Besides, the assay plate 1 may also adopt the arrangement of
24-well plate or 384-well plate. The arrangement of the hydrophilic
areas 11 is not supposed to be limited in the present invention and
may be modified according to actual requirement.
[0019] Material of the hydrophilic areas 11 in the assay plate 1 is
cellulose or synthetic polymer, and more specifically, is a porous
and absorbent material. In one preferred embodiment, material of
the hydrophilic areas 11 is filter paper or nitrocellulose
membrane.
[0020] The chromatography filter paper adopted in the present
invention is a semi-permeable test paper that is generally used for
isolating the solid from the liquid or the air. Main material of
the filter paper is plant fiber which generally gotten out from
wood or cotton.
[0021] Wherein, one preferred embodiment is adopting the
Whatman.RTM. cellulose chromatography filter papers, and its
material is cotton fiber.
[0022] Furthermore, the absorption characteristics of the
chromatography filter paper and the nitrocellulose membrane are
different and may be accordingly adopted in the present invention.
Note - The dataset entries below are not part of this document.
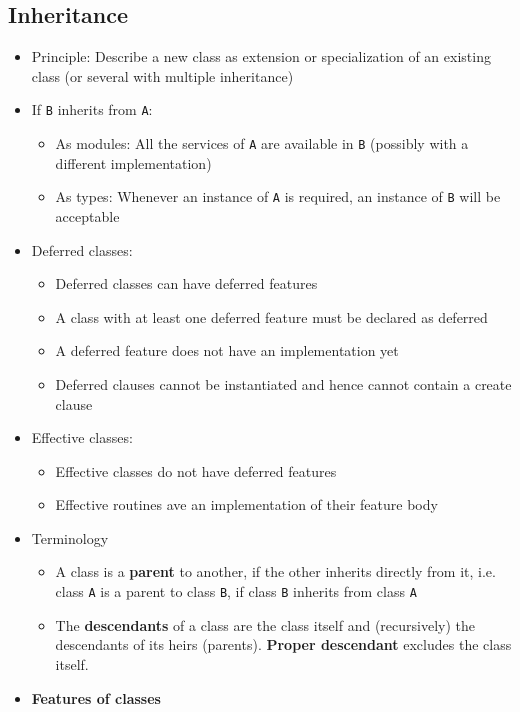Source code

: \documentclass[a4paper]{article}
\newcommand{\inline}[1]{\lstinline!#1!}%
\begin{document}
\subsection{Inheritance}
\begin{itemize}
\item Principle: Describe a new class as extension or specialization of an existing class (or several with multiple inheritance)
\item If \inline{B} inherits from \inline{A}:
\begin{itemize}
\item As modules: All the services of \inline{A} are available in \inline{B} (possibly with a different implementation)
\item As types: Whenever an instance of \inline{A} is required, an instance of \inline{B} will be acceptable
\end{itemize}
\item Deferred classes:
\begin{itemize}
\item Deferred classes can have deferred features
\item A class with at least one deferred feature must be declared as deferred
\item A deferred feature does not have an implementation yet
\item Deferred clauses cannot be instantiated and hence cannot contain a create clause
\end{itemize}
\item Effective classes:
\begin{itemize}
\item Effective classes do not have deferred features
\item Effective routines ave an implementation of their feature body
\end{itemize}
\item Terminology
\begin{itemize}
\item A class is a \textbf{parent} to another, if the other inherits directly from it, i.e. class \inline{A} is a parent to class \inline{B}, if class \inline{B} inherits from class \inline{A}
\item The \textbf{descendants} of a class are the class itself and (recursively) the descendants of its heirs (parents). \textbf{Proper descendant} excludes the class itself.
\end{itemize}
\item \textbf{Features of classes}

\end{itemize}
\end{document}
To specify, when observing the absorption characteristics, the
nitrocellulose membrane tends to the surface adhesion which is
generally used in transfer printing the biochemical material (such
as protein), and the chromatography filter paper has a better water
permeability and greater solute absorbability and is thus different
from the nitrocellulose membrane.
[0023] Those skilled in the art may infer various methods to define
the hydrophobic area 12 in the assay plate 1. For example, in one
preferred embodiment of the present invention, the hydrophobic area
12 is manufactured by coating chemical material, such as wax
printing.
[0024] In one embodiment, the chromatography filter paper may be
patterned by wax printing, and then the patterned chromatography
filter paper is heated on the baking tray (100.degree. C., 10 mins)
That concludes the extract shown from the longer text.